───── INFORMATION SUPPLIED

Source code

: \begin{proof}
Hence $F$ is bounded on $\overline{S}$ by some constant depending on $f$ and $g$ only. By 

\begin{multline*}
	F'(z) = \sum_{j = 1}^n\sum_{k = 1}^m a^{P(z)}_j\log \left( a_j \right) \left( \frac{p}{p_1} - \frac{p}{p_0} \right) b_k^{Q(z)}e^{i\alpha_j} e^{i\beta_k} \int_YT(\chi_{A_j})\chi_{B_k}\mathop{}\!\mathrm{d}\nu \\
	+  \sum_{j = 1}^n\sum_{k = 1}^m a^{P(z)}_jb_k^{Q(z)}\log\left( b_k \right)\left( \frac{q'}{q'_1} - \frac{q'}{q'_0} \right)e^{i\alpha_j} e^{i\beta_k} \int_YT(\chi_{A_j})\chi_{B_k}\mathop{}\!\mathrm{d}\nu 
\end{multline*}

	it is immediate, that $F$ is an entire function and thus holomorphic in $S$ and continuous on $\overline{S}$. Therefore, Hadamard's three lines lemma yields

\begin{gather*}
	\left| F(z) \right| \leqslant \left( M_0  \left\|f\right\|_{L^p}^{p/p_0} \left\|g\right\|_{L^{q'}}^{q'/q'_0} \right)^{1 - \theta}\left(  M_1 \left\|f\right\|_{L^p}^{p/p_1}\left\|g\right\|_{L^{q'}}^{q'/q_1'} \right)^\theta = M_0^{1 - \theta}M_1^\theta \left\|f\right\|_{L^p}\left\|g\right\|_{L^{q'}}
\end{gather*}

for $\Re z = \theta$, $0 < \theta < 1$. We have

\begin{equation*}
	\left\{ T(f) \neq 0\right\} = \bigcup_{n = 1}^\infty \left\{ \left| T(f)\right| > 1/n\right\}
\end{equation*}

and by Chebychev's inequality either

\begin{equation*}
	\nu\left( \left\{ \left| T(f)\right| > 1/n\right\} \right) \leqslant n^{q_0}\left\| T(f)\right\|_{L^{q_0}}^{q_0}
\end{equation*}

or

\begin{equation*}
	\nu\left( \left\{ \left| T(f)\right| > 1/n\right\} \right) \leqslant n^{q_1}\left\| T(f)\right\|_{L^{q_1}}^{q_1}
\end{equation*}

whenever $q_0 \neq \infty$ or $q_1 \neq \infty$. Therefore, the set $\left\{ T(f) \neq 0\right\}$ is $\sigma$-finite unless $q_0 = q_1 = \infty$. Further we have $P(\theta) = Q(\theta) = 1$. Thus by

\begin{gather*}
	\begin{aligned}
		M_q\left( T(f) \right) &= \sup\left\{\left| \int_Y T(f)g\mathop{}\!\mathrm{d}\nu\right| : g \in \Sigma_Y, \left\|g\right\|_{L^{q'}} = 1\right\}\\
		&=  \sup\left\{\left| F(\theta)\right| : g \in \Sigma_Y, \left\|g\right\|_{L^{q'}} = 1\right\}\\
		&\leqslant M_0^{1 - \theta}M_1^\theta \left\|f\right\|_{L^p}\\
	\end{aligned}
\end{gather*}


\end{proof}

──────────

- TASK OBJECTIVE
What you return must match the records above exactly, line for line.

- TASK SOLUTION
Source code

: \begin{proof}
Hence $F$ is bounded on $\overline{S}$ by some constant depending on $f$ and $g$ only. By 

\begin{multline*}
	F'(z) = \sum_{j = 1}^n\sum_{k = 1}^m a^{P(z)}_j\log \left( a_j \right) \left( \frac{p}{p_1} - \frac{p}{p_0} \right) b_k^{Q(z)}e^{i\alpha_j} e^{i\beta_k} \int_YT(\chi_{A_j})\chi_{B_k}\mathop{}\!\mathrm{d}\nu \\
	+  \sum_{j = 1}^n\sum_{k = 1}^m a^{P(z)}_jb_k^{Q(z)}\log\left( b_k \right)\left( \frac{q'}{q'_1} - \frac{q'}{q'_0} \right)e^{i\alpha_j} e^{i\beta_k} \int_YT(\chi_{A_j})\chi_{B_k}\mathop{}\!\mathrm{d}\nu 
\end{multline*}

	it is immediate, that $F$ is an entire function and thus holomorphic in $S$ and continuous on $\overline{S}$. Therefore, Hadamard's three lines lemma yields

\begin{gather*}
	\left| F(z) \right| \leqslant \left( M_0  \left\|f\right\|_{L^p}^{p/p_0} \left\|g\right\|_{L^{q'}}^{q'/q'_0} \right)^{1 - \theta}\left(  M_1 \left\|f\right\|_{L^p}^{p/p_1}\left\|g\right\|_{L^{q'}}^{q'/q_1'} \right)^\theta = M_0^{1 - \theta}M_1^\theta \left\|f\right\|_{L^p}\left\|g\right\|_{L^{q'}}
\end{gather*}

for $\Re z = \theta$, $0 < \theta < 1$. We have

\begin{equation*}
	\left\{ T(f) \neq 0\right\} = \bigcup_{n = 1}^\infty \left\{ \left| T(f)\right| > 1/n\right\}
\end{equation*}

and by Chebychev's inequality either

\begin{equation*}
	\nu\left( \left\{ \left| T(f)\right| > 1/n\right\} \right) \leqslant n^{q_0}\left\| T(f)\right\|_{L^{q_0}}^{q_0}
\end{equation*}

or

\begin{equation*}
	\nu\left( \left\{ \left| T(f)\right| > 1/n\right\} \right) \leqslant n^{q_1}\left\| T(f)\right\|_{L^{q_1}}^{q_1}
\end{equation*}

whenever $q_0 \neq \infty$ or $q_1 \neq \infty$. Therefore, the set $\left\{ T(f) \neq 0\right\}$ is $\sigma$-finite unless $q_0 = q_1 = \infty$. Further we have $P(\theta) = Q(\theta) = 1$. Thus by

\begin{gather*}
	\begin{aligned}
		M_q\left( T(f) \right) &= \sup\left\{\left| \int_Y T(f)g\mathop{}\!\mathrm{d}\nu\right| : g \in \Sigma_Y, \left\|g\right\|_{L^{q'}} = 1\right\}\\
		&=  \sup\left\{\left| F(\theta)\right| : g \in \Sigma_Y, \left\|g\right\|_{L^{q'}} = 1\right\}\\
		&\leqslant M_0^{1 - \theta}M_1^\theta \left\|f\right\|_{L^p}\\
	\end{aligned}
\end{gather*}


\end{proof}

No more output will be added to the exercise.